• [About this exercise]: Copy out exactly the lines from the one containing "There is no" to the end of the records below, both included, and nothing else.

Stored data

+-------+

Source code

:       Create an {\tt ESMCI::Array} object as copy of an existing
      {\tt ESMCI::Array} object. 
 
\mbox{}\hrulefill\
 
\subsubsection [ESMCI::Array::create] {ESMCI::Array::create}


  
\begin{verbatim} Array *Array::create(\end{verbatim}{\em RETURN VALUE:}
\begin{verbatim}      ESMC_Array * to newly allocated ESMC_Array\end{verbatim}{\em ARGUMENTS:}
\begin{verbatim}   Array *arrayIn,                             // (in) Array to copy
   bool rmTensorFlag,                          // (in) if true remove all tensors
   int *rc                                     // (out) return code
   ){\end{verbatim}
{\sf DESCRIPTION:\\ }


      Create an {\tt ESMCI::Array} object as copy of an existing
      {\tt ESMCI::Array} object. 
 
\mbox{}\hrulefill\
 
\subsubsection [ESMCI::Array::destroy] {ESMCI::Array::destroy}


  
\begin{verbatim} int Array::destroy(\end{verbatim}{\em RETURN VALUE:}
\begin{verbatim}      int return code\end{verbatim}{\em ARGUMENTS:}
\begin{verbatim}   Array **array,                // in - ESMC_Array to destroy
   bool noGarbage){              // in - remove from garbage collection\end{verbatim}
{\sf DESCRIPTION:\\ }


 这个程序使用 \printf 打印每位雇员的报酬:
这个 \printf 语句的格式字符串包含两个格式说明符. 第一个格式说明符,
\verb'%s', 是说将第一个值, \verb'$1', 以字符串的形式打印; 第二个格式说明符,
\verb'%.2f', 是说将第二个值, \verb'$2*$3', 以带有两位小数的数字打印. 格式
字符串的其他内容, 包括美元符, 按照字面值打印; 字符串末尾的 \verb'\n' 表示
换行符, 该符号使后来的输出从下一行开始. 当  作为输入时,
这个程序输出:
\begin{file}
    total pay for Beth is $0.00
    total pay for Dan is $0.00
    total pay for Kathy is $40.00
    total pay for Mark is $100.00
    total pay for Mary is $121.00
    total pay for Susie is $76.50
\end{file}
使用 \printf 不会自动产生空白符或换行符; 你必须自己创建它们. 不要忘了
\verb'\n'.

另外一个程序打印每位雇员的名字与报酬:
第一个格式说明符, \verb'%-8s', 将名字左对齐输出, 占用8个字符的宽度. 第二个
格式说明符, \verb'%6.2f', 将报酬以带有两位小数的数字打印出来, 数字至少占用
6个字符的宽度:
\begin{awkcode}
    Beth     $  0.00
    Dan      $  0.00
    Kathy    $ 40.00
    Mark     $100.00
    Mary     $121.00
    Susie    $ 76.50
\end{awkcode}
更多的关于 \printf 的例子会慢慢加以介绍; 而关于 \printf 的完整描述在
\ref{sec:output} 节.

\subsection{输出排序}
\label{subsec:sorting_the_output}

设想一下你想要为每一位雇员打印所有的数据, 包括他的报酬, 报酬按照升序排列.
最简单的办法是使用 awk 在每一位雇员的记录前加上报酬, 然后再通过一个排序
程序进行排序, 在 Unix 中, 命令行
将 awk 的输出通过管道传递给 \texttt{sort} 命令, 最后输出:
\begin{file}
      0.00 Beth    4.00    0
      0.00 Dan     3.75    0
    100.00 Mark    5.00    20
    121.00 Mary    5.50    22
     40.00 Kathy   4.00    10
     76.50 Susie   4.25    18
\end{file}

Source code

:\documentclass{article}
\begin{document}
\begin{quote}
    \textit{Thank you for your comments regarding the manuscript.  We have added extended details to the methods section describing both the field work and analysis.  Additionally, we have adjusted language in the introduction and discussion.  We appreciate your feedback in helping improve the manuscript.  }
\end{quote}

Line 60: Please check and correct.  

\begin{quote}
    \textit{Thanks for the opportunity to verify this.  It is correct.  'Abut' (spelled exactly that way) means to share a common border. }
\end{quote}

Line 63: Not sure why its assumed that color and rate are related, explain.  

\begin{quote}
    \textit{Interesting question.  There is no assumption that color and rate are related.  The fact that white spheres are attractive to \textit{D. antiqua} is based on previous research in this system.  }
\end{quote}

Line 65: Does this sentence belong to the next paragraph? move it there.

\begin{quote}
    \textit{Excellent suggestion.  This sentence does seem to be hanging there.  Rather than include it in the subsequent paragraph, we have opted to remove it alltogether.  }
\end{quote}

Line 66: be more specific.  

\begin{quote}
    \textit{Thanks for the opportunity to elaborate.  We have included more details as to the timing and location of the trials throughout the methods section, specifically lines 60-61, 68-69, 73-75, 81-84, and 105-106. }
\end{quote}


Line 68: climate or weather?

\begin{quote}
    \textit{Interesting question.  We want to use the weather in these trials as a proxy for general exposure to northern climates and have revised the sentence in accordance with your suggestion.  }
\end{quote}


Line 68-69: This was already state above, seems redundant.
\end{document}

+-------+

• [Solved exercise]:
    \textit{Interesting question.  There is no assumption that color and rate are related.  The fact that white spheres are attractive to \textit{D. antiqua} is based on previous research in this system.  }
\end{quote}

Line 65: Does this sentence belong to the next paragraph? move it there.

\begin{quote}
    \textit{Excellent suggestion.  This sentence does seem to be hanging there.  Rather than include it in the subsequent paragraph, we have opted to remove it alltogether.  }
\end{quote}

Line 66: be more specific.  

\begin{quote}
    \textit{Thanks for the opportunity to elaborate.  We have included more details as to the timing and location of the trials throughout the methods section, specifically lines 60-61, 68-69, 73-75, 81-84, and 105-106. }
\end{quote}


Line 68: climate or weather?

\begin{quote}
    \textit{Interesting question.  We want to use the weather in these trials as a proxy for general exposure to northern climates and have revised the sentence in accordance with your suggestion.  }
\end{quote}


Line 68-69: This was already state above, seems redundant.
\end{document}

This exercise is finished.